> Instructions to follow: Pictures are to be skipped. Retype exactly the lines from the top of the material through the one with "Now the question", and only those.

> Records for processing:
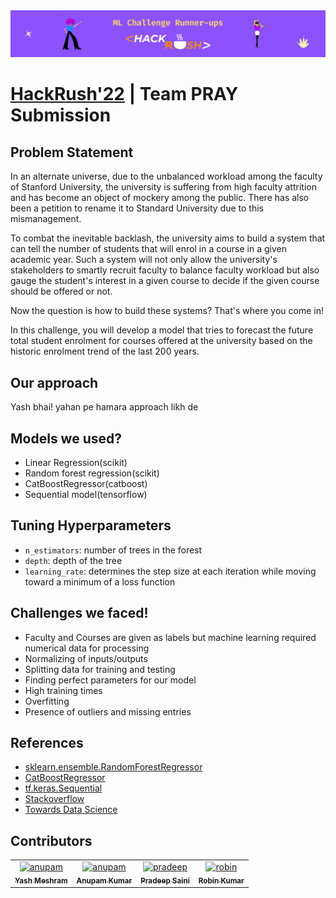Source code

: <img width="1000" src="./data/top.gif">

# [HackRush'22](https://www.kaggle.com/competitions/hackrush22-ml-challenge) | Team **PRAY** Submission

## Problem Statement

In an alternate universe, due to the unbalanced workload among the faculty of Stanford University, the university is suffering from high faculty attrition and has become an object of mockery among the public. There has also been a petition to rename it to Standard University due to this mismanagement.

To combat the inevitable backlash, the university aims to build a system that can tell the number of students that will enrol in a course in a given academic year. Such a system will not only allow the university's stakeholders to smartly recruit faculty to balance faculty workload but also gauge the student's interest in a given course to decide if the given course should be offered or not.

Now the question is how to build these systems? That's where you come in!

In this challenge, you will develop a model that tries to forecast the future total student enrolment for courses offered at the university based on the historic enrolment trend of the last 200 years.

## Our approach

Yash bhai! yahan pe hamara approach likh de

## Models we used?

- Linear Regression(scikit)
- Random forest regression(scikit)
- CatBoostRegressor(catboost)
- Sequential model(tensorflow)

## Tuning Hyperparameters

- `n_estimators`: number of trees in the forest
- `depth`: depth of the tree
- `learning_rate`: determines the step size at each iteration while moving toward a minimum of a loss function

## Challenges we faced!

- Faculty and Courses are given as labels but machine learning required numerical data for processing
- Normalizing of inputs/outputs
- Splitting data for training and testing
- Finding perfect parameters for our model
- High training times
- Overfitting
- Presence of outliers and missing entries

## References

- [sklearn.ensemble.RandomForestRegressor](http://sklearn.ensemble.RandomForestRegressor)
- [CatBoostRegressor](https://catboost.ai/en/docs/concepts/python-reference_catboostregressor)
- [tf.keras.Sequential](https://www.tensorflow.org/api_docs/python/tf/keras/Sequential)
- [Stackoverflow](https://stackoverflow.com/)
- [Towards Data Science](https://towardsdatascience.com/)

## Contributors

<table>
  <tr>
    <td align="center">
      <a href="https://github.com/yash-meshram">
          <img src="https://avatars2.githubusercontent.com/u/64315038" width="100;" alt="anupam"/>
          <br />
          <sub><b>Yash Meshram</b></sub>
      </a>
    </td>
    <td align="center">
      <a href="https://github.com/akcgjc007">
          <img src="https://avatars2.githubusercontent.com/u/56300182" width="100;" alt="anupam"/>
          <br />
          <sub><b>Anupam Kumar</b></sub>
      </a>
    </td>
    <td align="center">
      <a href="https://github.com/Pradeep14saini">
          <img src="https://avatars2.githubusercontent.com/u/70324259" width="100;" alt="pradeep"/>
          <br />
          <sub><b>Pradeep Saini</b></sub>
      </a>
    </td>
    <td align="center">
      <a href="https://github.com/Robins87">
          <img src="https://avatars2.githubusercontent.com/u/98398708" width="100;" alt="robin"/>
          <br />
          <sub><b>Robin Kumar</b></sub>
      </a>
    </td>  
  </tr>
</table>

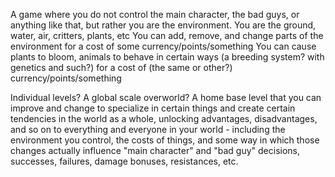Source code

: A game where you do not control the main character, the bad guys, or anything like that, but rather you are the environment.
You are the ground, water, air, critters, plants, etc
You can add, remove, and change parts of the environment for a cost of some currency/points/something
You can cause plants to bloom, animals to behave in certain ways (a breeding system? with genetics and such?) for a cost of (the same or other?) currency/points/something

Individual levels? A global scale overworld? A home base level that you can improve and change to specialize in certain things and create certain tendencies in the world as a whole, unlocking advantages, disadvantages, and so on to everything and everyone in your world - including the environment you control, the costs of things, and some way in which those changes actually influence "main character" and "bad guy" decisions, successes, failures, damage bonuses, resistances, etc.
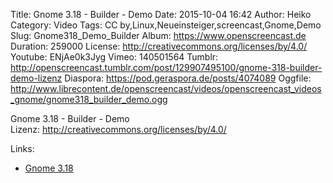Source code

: Title: Gnome 3.18 - Builder - Demo
Date: 2015-10-04 16:42
Author: Heiko
Category: Video
Tags: CC by,Linux,Neueinsteiger,screencast,Gnome,Demo
Slug: Gnome318_Demo_Builder
Album: https://www.openscreencast.de
Duration: 259000
License: http://creativecommons.org/licenses/by/4.0/
Youtube: ENjAe0k3Jyg
Vimeo: 140501564
Tumblr: http://openscreencast.tumblr.com/post/129907495100/gnome-318-builder-demo-lizenz
Diaspora: https://pod.geraspora.de/posts/4074089
Oggfile: http://www.librecontent.de/openscreencast/videos/openscreencast_videos_gnome/gnome318_builder_demo.ogg

Gnome 3.18 - Builder - Demo  
Lizenz: <http://creativecommons.org/licenses/by/4.0/>  
  

Links:

  * [Gnome 3.18](https://help.gnome.org/misc/release-notes/3.18/ "Link zu gnome.org")

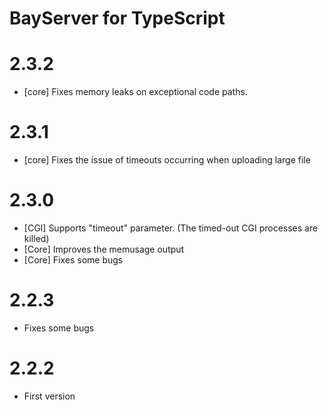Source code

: # BayServer for TypeScript

# 2.3.2

- [core] Fixes memory leaks on exceptional code paths.

# 2.3.1

- [core] Fixes the issue of timeouts occurring when uploading large file

# 2.3.0

- [CGI] Supports "timeout" parameter. (The timed-out CGI processes are killed)
- [Core] Improves the memusage output
- [Core] Fixes some bugs

# 2.2.3

- Fixes some bugs

# 2.2.2

- First version
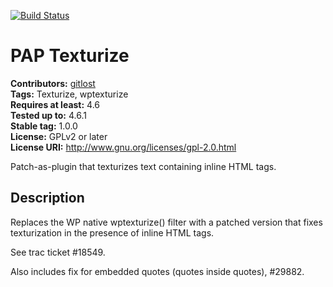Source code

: [![Build Status](https://travis-ci.org/gitlost/pap-texturize.png?branch=master)](https://travis-ci.org/gitlost/pap-texturize)
# PAP Texturize #
**Contributors:** [gitlost](https://profiles.wordpress.org/gitlost)  
**Tags:** Texturize, wptexturize  
**Requires at least:** 4.6  
**Tested up to:** 4.6.1  
**Stable tag:** 1.0.0  
**License:** GPLv2 or later  
**License URI:** http://www.gnu.org/licenses/gpl-2.0.html  

Patch-as-plugin that texturizes text containing inline HTML tags.

## Description ##

Replaces the WP native wptexturize() filter with a patched version that
fixes texturization in the presence of inline HTML tags.

See trac ticket #18549.

Also includes fix for embedded quotes (quotes inside quotes), #29882.
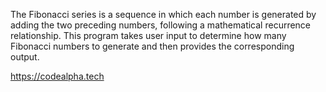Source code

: The Fibonacci series is a sequence in which each number is generated by adding the two preceding numbers, following a mathematical recurrence relationship. This program takes user input to determine how many Fibonacci numbers to generate and then provides the corresponding output.

https://codealpha.tech
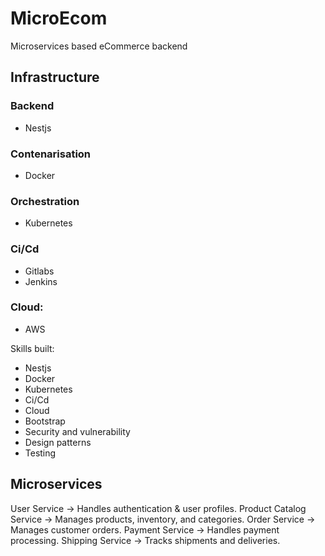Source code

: # MicroEcom

Microservices based eCommerce backend

## Infrastructure

### Backend

- Nestjs

### Contenarisation

- Docker

### Orchestration

- Kubernetes

### Ci/Cd

- Gitlabs
- Jenkins

### Cloud:

- AWS

Skills built:

- Nestjs
- Docker
- Kubernetes
- Ci/Cd
- Cloud
- Bootstrap
- Security and vulnerability
- Design patterns
- Testing

## Microservices

User Service → Handles authentication & user profiles.
Product Catalog Service → Manages products, inventory, and categories.
Order Service → Manages customer orders.
Payment Service → Handles payment processing.
Shipping Service → Tracks shipments and deliveries.
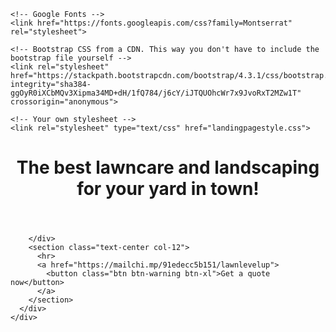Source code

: <!DOCTYPE html>
<html>
  <head>
    <title>Lawn Level Up</title>
    <!-- Required meta tags -->
    <meta charset="utf-8">
    <meta name="viewport" content="width=device-width, initial-scale=1, shrink-to-fit=no">

    <!-- Google Fonts -->
    <link href="https://fonts.googleapis.com/css?family=Montserrat" rel="stylesheet">

    <!-- Bootstrap CSS from a CDN. This way you don't have to include the bootstrap file yourself -->
    <link rel="stylesheet" href="https://stackpath.bootstrapcdn.com/bootstrap/4.3.1/css/bootstrap.min.css" integrity="sha384-ggOyR0iXCbMQv3Xipma34MD+dH/1fQ784/j6cY/iJTQUOhcWr7x9JvoRxT2MZw1T" crossorigin="anonymous">
    
    <!-- Your own stylesheet -->
    <link rel="stylesheet" type="text/css" href="landingpagestyle.css">
  </head>
  <body>
    <div class="container d-flex align-items-center h-100">
      <div class="row">
        <header class="text-center col-12">
          <h1 class="text-uppercase"><strong>The best lawncare and landscaping for your yard in town!</strong></h1>
        </header>
        <div class="buffer col-12">

        </div>
        <section class="text-center col-12">
          <hr>
          <a href="https://mailchi.mp/91edecc5b151/lawnlevelup">
            <button class="btn btn-warning btn-xl">Get a quote now</button>
          </a>
        </section>
      </div>
    </div>
  </body>
</html>
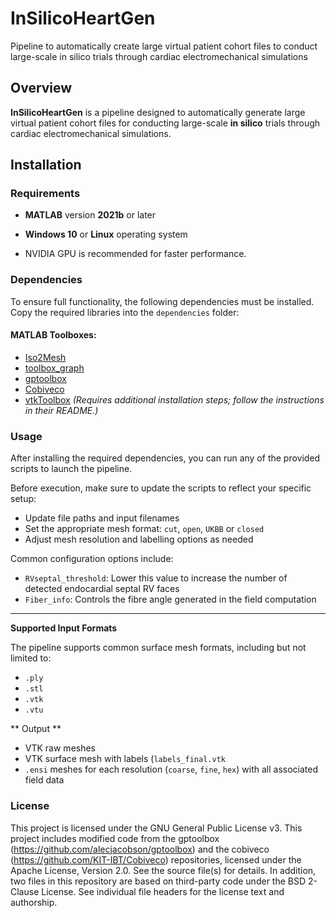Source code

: # InSilicoHeartGen
Pipeline to automatically create large virtual patient cohort files to conduct large-scale in silico trials through cardiac electromechanical simulations


## Overview
**InSilicoHeartGen** is a pipeline designed to automatically generate large virtual patient cohort files for conducting large-scale **in silico** trials through cardiac electromechanical simulations.

## Installation

### Requirements
- **MATLAB** version **2021b** or later
- **Windows 10** or **Linux** operating system

- NVIDIA GPU is recommended for faster performance.

### Dependencies
To ensure full functionality, the following dependencies must be installed. Copy the required libraries into the `dependencies` folder:

#### MATLAB Toolboxes:
- [Iso2Mesh](https://github.com/fangq/iso2mesh)
- [toolbox_graph](https://github.com/gpeyre/matlab-toolboxes/tree/master/toolbox_graph)
- [gptoolbox](https://github.com/alecjacobson/gptoolbox)
- [Cobiveco](https://github.com/KIT-IBT/Cobiveco)
- [vtkToolbox](https://github.com/KIT-IBT/vtkToolbox) *(Requires additional installation steps; follow the instructions in their README.)*

### Usage

After installing the required dependencies, you can run any of the provided scripts to launch the pipeline.

Before execution, make sure to update the scripts to reflect your specific setup:

- Update file paths and input filenames  
- Set the appropriate mesh format: `cut`, `open`, `UKBB` or `closed`  
- Adjust mesh resolution and labelling options as needed  

Common configuration options include:

- `RVseptal_threshold`: Lower this value to increase the number of detected endocardial septal RV faces  
- `Fiber_info`: Controls the fibre angle generated in the field computation  

---

**Supported Input Formats**

The pipeline supports common surface mesh formats, including but not limited to:

- `.ply`  
- `.stl`  
- `.vtk`  
- `.vtu`  

** Output **

- VTK raw meshes  
- VTK surface mesh with labels (`labels_final.vtk`
- `.ensi` meshes for each resolution (`coarse`, `fine`, `hex`) with all associated field data

### License
This project is licensed under the GNU General Public License v3.
This project includes modified code from the gptoolbox (https://github.com/alecjacobson/gptoolbox) and the cobiveco (https://github.com/KIT-IBT/Cobiveco) repositories, licensed under the Apache License, Version 2.0. See the source file(s) for details. In addition, two files in this repository are based on third-party code under the BSD 2-Clause License. See individual file headers for the license text and authorship.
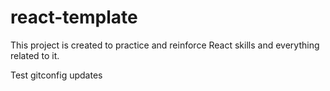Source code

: # react-template

This project is created to practice and reinforce React skills and everything related to it.

Test gitconfig updates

> Finished task:
Source code

: <img width="1000" src="./data/top.gif">

# [HackRush'22](https://www.kaggle.com/competitions/hackrush22-ml-challenge) | Team **PRAY** Submission

## Problem Statement

In an alternate universe, due to the unbalanced workload among the faculty of Stanford University, the university is suffering from high faculty attrition and has become an object of mockery among the public. There has also been a petition to rename it to Standard University due to this mismanagement.

To combat the inevitable backlash, the university aims to build a system that can tell the number of students that will enrol in a course in a given academic year. Such a system will not only allow the university's stakeholders to smartly recruit faculty to balance faculty workload but also gauge the student's interest in a given course to decide if the given course should be offered or not.

Now the question is how to build these systems? That's where you come in!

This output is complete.